There are over 5 million compounds that are available to purchase according to the meta service, E-molecules (http://www.emolecules.com).
It is worth exploring these in the context of the OSDD project as it will identify compound series' that are very easy to explore by purchasing analogues (i.e SAR by catalogue) aswell as identifying compounds that are potentially more sythetically accessible than others (i.e. if there many close neighbours these compounds might be easier to make than others).
To this end I have generate three chemical similarity maps, showing compounds that are very similar to known anti-malarial's that can be purchased.

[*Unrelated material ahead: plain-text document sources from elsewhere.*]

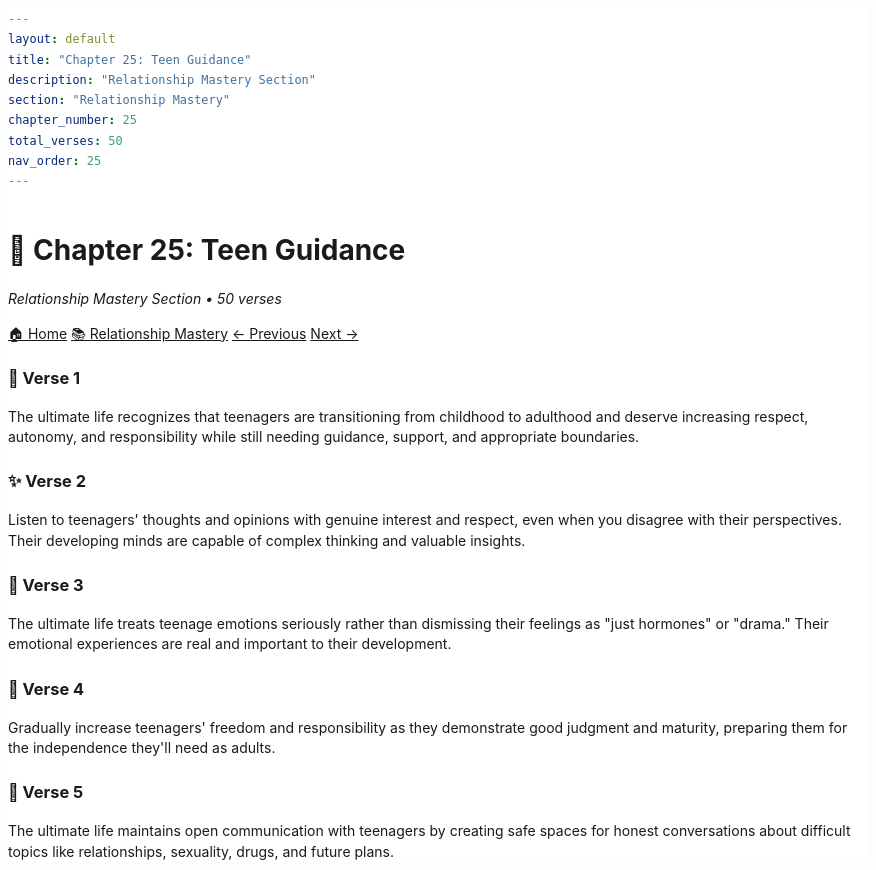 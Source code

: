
 ```yaml
---
layout: default
title: "Chapter 25: Teen Guidance"
description: "Relationship Mastery Section"
section: "Relationship Mastery"
chapter_number: 25
total_verses: 50
nav_order: 25
---
```


<div class="wrapper">

<div class="section-header">
<h1>📖 Chapter 25: Teen Guidance</h1>
<p><em>Relationship Mastery Section • 50 verses</em></p>
</div>

<div class="chapter-nav">
<a href="../../../index.html">🏠 Home</a>
<a href="README.html">📚 Relationship Mastery</a>
<a href="chapter-24.html">← Previous</a>
<a href="chapter-26.html">Next →</a>
</div>

<div class="verse">
<h3><span class="verse-number">💫 Verse 1</span></h3>
<p>The ultimate life recognizes that teenagers are transitioning from childhood to adulthood and deserve increasing respect, autonomy, and responsibility while still needing guidance, support, and appropriate boundaries.</p>
</div>

<div class="verse">
<h3><span class="verse-number">✨ Verse 2</span></h3>
<p>Listen to teenagers' thoughts and opinions with genuine interest and respect, even when you disagree with their perspectives. Their developing minds are capable of complex thinking and valuable insights.</p>
</div>

<div class="verse">
<h3><span class="verse-number">🌟 Verse 3</span></h3>
<p>The ultimate life treats teenage emotions seriously rather than dismissing their feelings as "just hormones" or "drama." Their emotional experiences are real and important to their development.</p>
</div>

<div class="verse">
<h3><span class="verse-number">🎯 Verse 4</span></h3>
<p>Gradually increase teenagers' freedom and responsibility as they demonstrate good judgment and maturity, preparing them for the independence they'll need as adults.</p>
</div>

<div class="verse">
<h3><span class="verse-number">💎 Verse 5</span></h3>
<p>The ultimate life maintains open communication with teenagers by creating safe spaces for honest conversations about difficult topics like relationships, sexuality, drugs, and future plans.</p>
</div>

1) Centered on ~40 compounds synthesized by OSDD:
This is particularly interesting, as there are many compounds similar to ZYH 3-1 that could be purchased exploring both ends of the molecule.

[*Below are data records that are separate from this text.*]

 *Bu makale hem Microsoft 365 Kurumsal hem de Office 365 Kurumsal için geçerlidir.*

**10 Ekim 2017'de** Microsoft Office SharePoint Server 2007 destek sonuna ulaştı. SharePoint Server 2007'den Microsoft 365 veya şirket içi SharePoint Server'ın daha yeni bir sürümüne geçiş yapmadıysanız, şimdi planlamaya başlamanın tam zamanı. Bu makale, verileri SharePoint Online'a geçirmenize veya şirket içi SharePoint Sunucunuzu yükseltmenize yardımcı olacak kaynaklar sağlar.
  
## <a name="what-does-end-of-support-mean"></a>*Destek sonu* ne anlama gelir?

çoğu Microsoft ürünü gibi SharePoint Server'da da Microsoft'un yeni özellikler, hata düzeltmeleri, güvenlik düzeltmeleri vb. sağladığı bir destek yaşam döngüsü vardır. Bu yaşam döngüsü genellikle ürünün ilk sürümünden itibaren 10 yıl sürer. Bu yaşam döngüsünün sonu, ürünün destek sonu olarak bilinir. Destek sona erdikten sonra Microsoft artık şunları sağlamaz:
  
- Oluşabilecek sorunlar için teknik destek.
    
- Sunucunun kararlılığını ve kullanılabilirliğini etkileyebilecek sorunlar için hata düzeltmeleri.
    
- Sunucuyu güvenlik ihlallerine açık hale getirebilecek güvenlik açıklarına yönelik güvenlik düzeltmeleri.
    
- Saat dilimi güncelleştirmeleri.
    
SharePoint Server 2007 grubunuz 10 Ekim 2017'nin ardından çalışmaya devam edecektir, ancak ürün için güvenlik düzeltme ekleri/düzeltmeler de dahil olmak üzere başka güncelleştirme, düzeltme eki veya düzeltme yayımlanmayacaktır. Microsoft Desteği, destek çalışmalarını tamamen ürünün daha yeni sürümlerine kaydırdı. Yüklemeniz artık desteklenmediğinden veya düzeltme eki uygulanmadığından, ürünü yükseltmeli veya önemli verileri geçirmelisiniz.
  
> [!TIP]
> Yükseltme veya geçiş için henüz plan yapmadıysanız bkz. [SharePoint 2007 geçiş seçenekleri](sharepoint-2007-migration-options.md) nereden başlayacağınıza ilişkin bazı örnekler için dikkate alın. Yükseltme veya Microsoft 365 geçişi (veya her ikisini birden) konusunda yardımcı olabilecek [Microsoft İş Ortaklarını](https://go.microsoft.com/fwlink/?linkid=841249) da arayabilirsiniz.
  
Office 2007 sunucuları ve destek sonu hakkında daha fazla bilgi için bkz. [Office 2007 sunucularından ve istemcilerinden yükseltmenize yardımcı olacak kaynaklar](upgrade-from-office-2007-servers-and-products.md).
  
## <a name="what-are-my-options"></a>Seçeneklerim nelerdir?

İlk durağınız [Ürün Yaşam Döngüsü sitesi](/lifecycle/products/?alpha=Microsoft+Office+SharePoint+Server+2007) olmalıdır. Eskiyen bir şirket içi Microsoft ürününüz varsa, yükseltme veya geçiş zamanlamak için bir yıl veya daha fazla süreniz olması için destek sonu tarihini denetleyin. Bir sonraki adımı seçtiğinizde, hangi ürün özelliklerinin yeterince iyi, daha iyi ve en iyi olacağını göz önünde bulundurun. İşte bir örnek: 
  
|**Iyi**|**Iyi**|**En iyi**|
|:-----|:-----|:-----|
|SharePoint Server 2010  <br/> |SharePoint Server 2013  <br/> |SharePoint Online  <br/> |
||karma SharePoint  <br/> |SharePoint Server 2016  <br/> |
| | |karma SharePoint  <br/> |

2) Centered on ~550 compounds from GSK priortized into ~40 compounds series
This is interesting as it clearly identifies high priority series that are easier to follow up on than others based on the premise that if there are many close analogs available, it should be cheaper/easier to follow up on these clusters compared to clusters with no close analogs available.For example, the paper highlights five clusters for follow on work. #31 has the most similar available compounds (~100 compounds), while #18 has the least, 1, which would suggest to me that it is much more efficient to follow up on the compounds in cluster #31 than any of the other high priority clusters. There are other very interesting clusters too, which perhaps have more interesting chemistry.

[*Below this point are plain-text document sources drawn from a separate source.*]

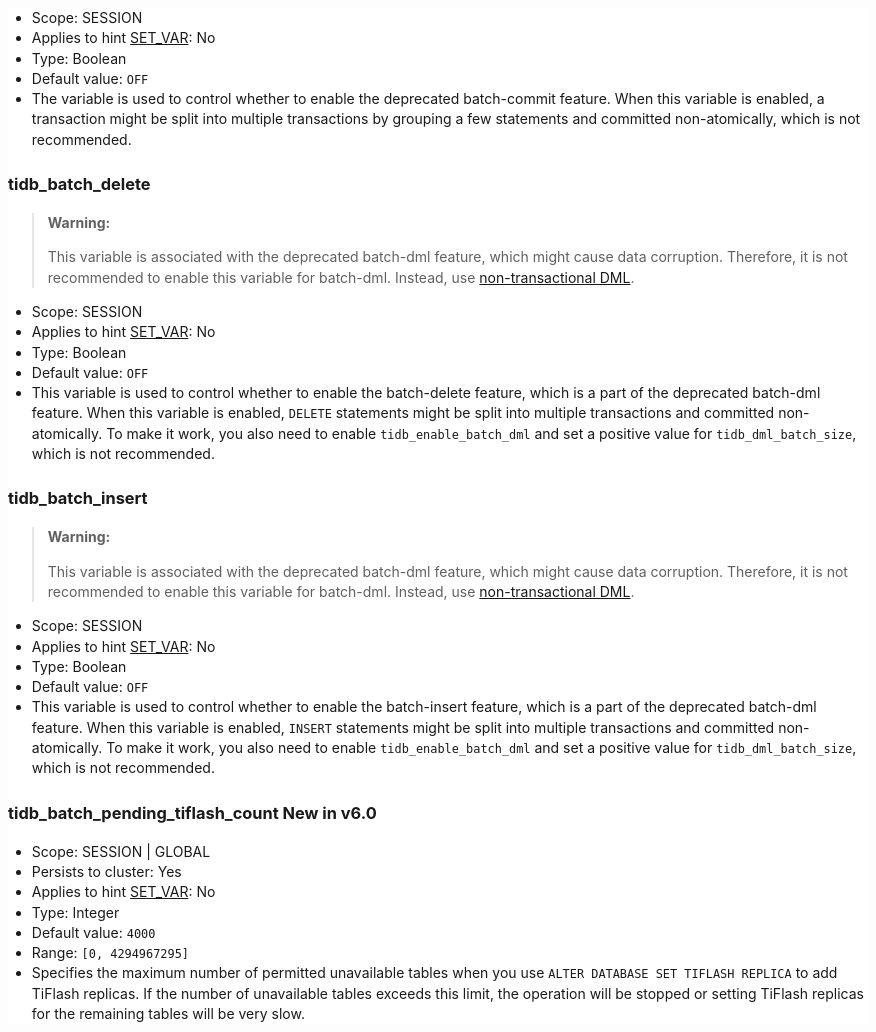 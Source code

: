 - Scope: SESSION
- Applies to hint [SET_VAR](/optimizer-hints.md#set_varvar_namevar_value): No
- Type: Boolean
- Default value: `OFF`
- The variable is used to control whether to enable the deprecated batch-commit feature. When this variable is enabled, a transaction might be split into multiple transactions by grouping a few statements and committed non-atomically, which is not recommended.

### tidb_batch_delete

> **Warning:**
>
> This variable is associated with the deprecated batch-dml feature, which might cause data corruption. Therefore, it is not recommended to enable this variable for batch-dml. Instead, use [non-transactional DML](/non-transactional-dml.md).

- Scope: SESSION
- Applies to hint [SET_VAR](/optimizer-hints.md#set_varvar_namevar_value): No
- Type: Boolean
- Default value: `OFF`
- This variable is used to control whether to enable the batch-delete feature, which is a part of the deprecated batch-dml feature. When this variable is enabled, `DELETE` statements might be split into multiple transactions and committed non-atomically. To make it work, you also need to enable `tidb_enable_batch_dml` and set a positive value for `tidb_dml_batch_size`, which is not recommended.

### tidb_batch_insert

> **Warning:**
>
> This variable is associated with the deprecated batch-dml feature, which might cause data corruption. Therefore, it is not recommended to enable this variable for batch-dml. Instead, use [non-transactional DML](/non-transactional-dml.md).

- Scope: SESSION
- Applies to hint [SET_VAR](/optimizer-hints.md#set_varvar_namevar_value): No
- Type: Boolean
- Default value: `OFF`
- This variable is used to control whether to enable the batch-insert feature, which is a part of the deprecated batch-dml feature. When this variable is enabled, `INSERT` statements might be split into multiple transactions and committed non-atomically. To make it work, you also need to enable `tidb_enable_batch_dml` and set a positive value for `tidb_dml_batch_size`, which is not recommended.

### tidb_batch_pending_tiflash_count <span class="version-mark">New in v6.0</span>

- Scope: SESSION | GLOBAL
- Persists to cluster: Yes
- Applies to hint [SET_VAR](/optimizer-hints.md#set_varvar_namevar_value): No
- Type: Integer
- Default value: `4000`
- Range: `[0, 4294967295]`
- Specifies the maximum number of permitted unavailable tables when you use `ALTER DATABASE SET TIFLASH REPLICA` to add TiFlash replicas. If the number of unavailable tables exceeds this limit, the operation will be stopped or setting TiFlash replicas for the remaining tables will be very slow.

3) Centered on ~400 compounds in the Malaria open box
Likewise, certain compounds in the Malria open box have many more close neighbours than others which could help prioritize compounds for the community.
1) Does this type of visualization work for chemists? Is it straightforward to download cytoscape, install ChemViz and load the network?
2) What do we know about the SAR about these compounds? This would help to priortize/focus our search on chemical space. While I used ECFP_4 fingerprints, other similarity measures can prioritize other features differently (e.g. if we know a paticular substructure is key, then all compounds should contain it etc)
3) While I think the network view is great for a global overview of the compounds available (and can be overlayed with any other types of data that we can thing of, such as predicted targets etc), perhaps there is a better visualization for a smaller number of compounds?